Ricordate cosa stavate facendo l'11 settembre 2001? Il giorno in cui all'improvviso il mondo si è fermato sorpreso e soprattutto sospeso davanti alla televisione, con quelle immagini inquietanti davanti e lo sguardo vuoto? In quei momenti mi sono chiesta svariate volte se stessi guardando un film o se fosse tutto vero. A certe verità non ci credi mai, che ti piacciano o no. Se fosse stato un film, era surreale e di cattivo gusto. Le persone che si buttavano dai grattacieli sbracciandosi come se cercassero di afferrare l'aria, non erano comparse addestrate e sotto di loro non c'era nessun materasso ma solo cemento, pronto a schiacciarli in una strada senza ritorno. Credo che se volessimo descrivere il senso d'impotenza, avremmo potuto associarlo proprio a questa guerra combattuta a suon di sbracciate e la loro disperazione era così palpabile. L'impotenza - fra tutta la gamma di sentimenti possibili - è uno dei più difficili da spiegare e fra i più terribili da provare.

L'emblema di questa impotenza è Oskar Shell. A 9 anni è già una vittima privata del suo eroe più grande, il padre, morto proprio perché è nel posto sbagliato al momento sbagliato. Divorato anche lui dal fumo, dalla polvere, dalla carneficina umana che lui stesso ha provato a salvare. Come se l'essere umano avesse continuamente bisogno prima che di salvarsi, di salvare gli altri dalla bramosia rivoluzionaria del buon senso e sconfiggere quella combattuta da un fanatismo strano, subdolo, perverso, che stabilisce come vivere, perché vivere, se vivere. Riusciremo mai a uscirne o ci annienteremo piano piano fino a che non rimanga niente di noi?
Ho letto che è stata la carta a tenere acceso l’incendio nelle torri. Tutti quei quaderni, le risme di fogli per fotocopie, le stampate delle e-mail, le foto dei figli, i libri, i dollari nel portafogli, e i documenti negli archivi… Erano combustibile. Forse se vivessimo in una società senza carta… papà sarebbe ancora vivo.
Oskar reagisce, combatte e prova a salvarsi dalle scarpe pesanti che indossa grazie all'immaginazione e all'incanto che c'è dentro alla sua testa di bambino, a colpi di fantasia, scrivendo lettere di ammirazione, candidature, offerte, inventando invenzioni utili per l'umanità e una missione impossibile da compiere: Scoprire che porta avrebbe aperto quella chiave nascosta dentro a una busta, con un nome scritto sopra col pennarello, trovata in un vaso nella camera dei suoi genitori.

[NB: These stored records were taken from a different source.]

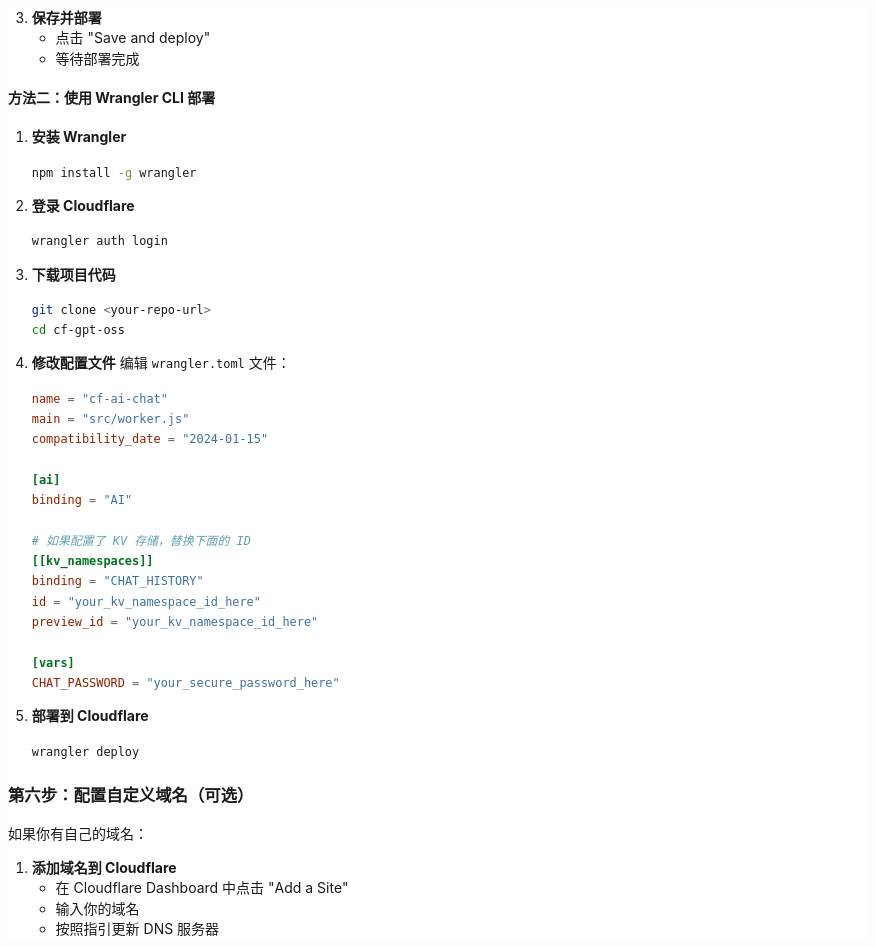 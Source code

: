 3. **保存并部署**
   - 点击 "Save and deploy"
   - 等待部署完成

#### 方法二：使用 Wrangler CLI 部署

1. **安装 Wrangler**
   ```bash
   npm install -g wrangler
   ```

2. **登录 Cloudflare**
   ```bash
   wrangler auth login
   ```

3. **下载项目代码**
   ```bash
   git clone <your-repo-url>
   cd cf-gpt-oss
   ```

4. **修改配置文件**
   编辑 `wrangler.toml` 文件：
   ```toml
   name = "cf-ai-chat"
   main = "src/worker.js"
   compatibility_date = "2024-01-15"
   
   [ai]
   binding = "AI"
   
   # 如果配置了 KV 存储，替换下面的 ID
   [[kv_namespaces]]
   binding = "CHAT_HISTORY"
   id = "your_kv_namespace_id_here"
   preview_id = "your_kv_namespace_id_here"
   
   [vars]
   CHAT_PASSWORD = "your_secure_password_here"
   ```

5. **部署到 Cloudflare**
   ```bash
   wrangler deploy
   ```

### 第六步：配置自定义域名（可选）

如果你有自己的域名：

1. **添加域名到 Cloudflare**
   - 在 Cloudflare Dashboard 中点击 "Add a Site"
   - 输入你的域名
   - 按照指引更新 DNS 服务器
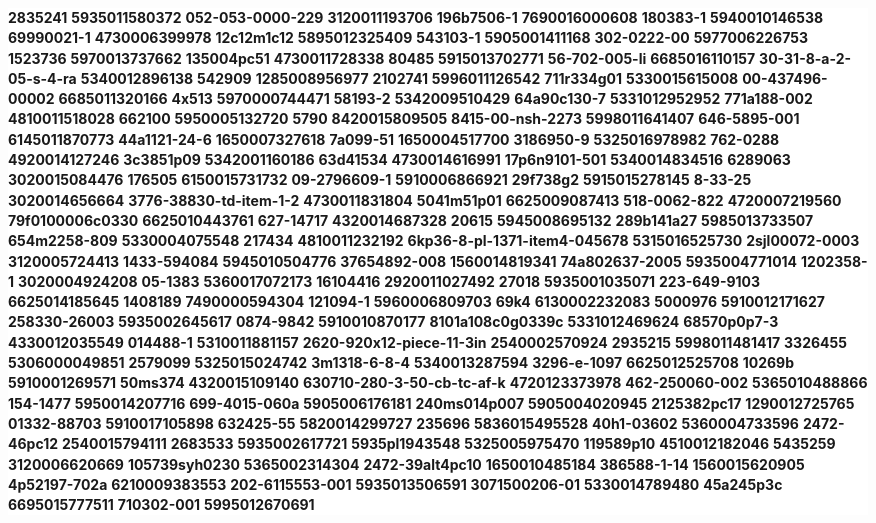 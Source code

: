 **2835241**    **5935011580372**    **052-053-0000-229**    **3120011193706**    **196b7506-1**    **7690016000608**
**180383-1**    **5940010146538**    **69990021-1**    **4730006399978**    **12c12m1c12**    **5895012325409**
**543103-1**    **5905001411168**    **302-0222-00**    **5977006226753**    **1523736**    **5970013737662**
**135004pc51**    **4730011728338**    **80485**    **5915013702771**    **56-702-005-li**    **6685016110157**
**30-31-8-a-2-05-s-4-ra**    **5340012896138**    **542909**    **1285008956977**    **2102741**    **5996011126542**
**711r334g01**    **5330015615008**    **00-437496-00002**    **6685011320166**    **4x513**    **5970000744471**
**58193-2**    **5342009510429**    **64a90c130-7**    **5331012952952**    **771a188-002**    **4810011518028**
**662100**    **5950005132720**    **5790**    **8420015809505**    **8415-00-nsh-2273**    **5998011641407**
**646-5895-001**    **6145011870773**    **44a1121-24-6**    **1650007327618**    **7a099-51**    **1650004517700**
**3186950-9**    **5325016978982**    **762-0288**    **4920014127246**    **3c3851p09**    **5342001160186**
**63d41534**    **4730014616991**    **17p6n9101-501**    **5340014834516**    **6289063**    **3020015084476**
**176505**    **6150015731732**    **09-2796609-1**    **5910006866921**    **29f738g2**    **5915015278145**
**8-33-25**    **3020014656664**    **3776-38830-td-item-1-2**    **4730011831804**    **5041m51p01**    **6625009087413**
**518-0062-822**    **4720007219560**    **79f0100006c0330**    **6625010443761**    **627-14717**    **4320014687328**
**20615**    **5945008695132**    **289b141a27**    **5985013733507**    **654m2258-809**    **5330004075548**
**217434**    **4810011232192**    **6kp36-8-pl-1371-item4-045678**    **5315016525730**    **2sjl00072-0003**    **3120005724413**
**1433-594084**    **5945010504776**    **37654892-008**    **1560014819341**    **74a802637-2005**    **5935004771014**
**1202358-1**    **3020004924208**    **05-1383**    **5360017072173**    **16104416**    **2920011027492**
**27018**    **5935001035071**    **223-649-9103**    **6625014185645**    **1408189**    **7490000594304**
**121094-1**    **5960006809703**    **69k4**    **6130002232083**    **5000976**    **5910012171627**
**258330-26003**    **5935002645617**    **0874-9842**    **5910010870177**    **8101a108c0g0339c**    **5331012469624**
**68570p0p7-3**    **4330012035549**    **014488-1**    **5310011881157**    **2620-920x12-piece-11-3in**    **2540002570924**
**2935215**    **5998011481417**    **3326455**    **5306000049851**    **2579099**    **5325015024742**
**3m1318-6-8-4**    **5340013287594**    **3296-e-1097**    **6625012525708**    **10269b**    **5910001269571**
**50ms374**    **4320015109140**    **630710-280-3-50-cb-tc-af-k**    **4720123373978**    **462-250060-002**    **5365010488866**
**154-1477**    **5950014207716**    **699-4015-060a**    **5905006176181**    **240ms014p007**    **5905004020945**
**2125382pc17**    **1290012725765**    **01332-88703**    **5910017105898**    **632425-55**    **5820014299727**
**235696**    **5836015495528**    **40h1-03602**    **5360004733596**    **2472-46pc12**    **2540015794111**
**2683533**    **5935002617721**    **5935pl1943548**    **5325005975470**    **119589p10**    **4510012182046**
**5435259**    **3120006620669**    **105739syh0230**    **5365002314304**    **2472-39alt4pc10**    **1650010485184**
**386588-1-14**    **1560015620905**    **4p52197-702a**    **6210009383553**    **202-6115553-001**    **5935013506591**
**3071500206-01**    **5330014789480**    **45a245p3c**    **6695015777511**    **710302-001**    **5995012670691**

Prende l'elenco telefonico e comincia a cercare i Mrs & Mr Black di New York con l'intenzione di non risparmiare nessuno e avere il suo passato ancora - per una volta - vicino a sé. Parte così il suo viaggio verso la salvezza per le strade della città più affascinante e cosmopolita del mondo, alla ricerca del segreto su come smettere di sopravvivere e iniziare - finalmente - a esistere [nel senso più vero del termine]. Tutto attraverso il disincanto e l'ingenuità del protagonista che nonostante il senso di abbandono, non si lascia sconfiggere da quel mostro soprannominato tristezza. Alla fine sembra che ogni cosa - compresa l'irrequietezza - assuma una forma diversa, si dissolva dentro a quell'ultimo saluto  racchiuso dentro la segreteria lasciata parlare a vuoto e la possibilità sfumata per non essersi detti ADDIO, che agli addii non siamo mai realmente pronti.

Una prosa ricca di stile: Passato, futuro e presente si condensano in un'unica voce, che prima è introspettiva, parla in prima persona, poi diventa corale e a più voci, scarabocchia pagine, sbaglia le parole con quella vaga consapevolezza che tutto rimane, anche il dolore, ma non finisce lì, si deposita dentro ma trova poi il modo per uscirne. Una storia triste che lascia un gran vuoto, una nostalgia densa e rumorosa. Un libro che sconvolge e coinvolge in ogni riga, senza vuoti d'aria, tutto decolla e poi crolla nella tua mente. Una delle storie più belle - nel senso banale del termine - mai lette prima. C'è che poi quando lo chiudi non sei più la stessa.
Non ci si può difendere dalla tristezza senza difendersi dalla felicità.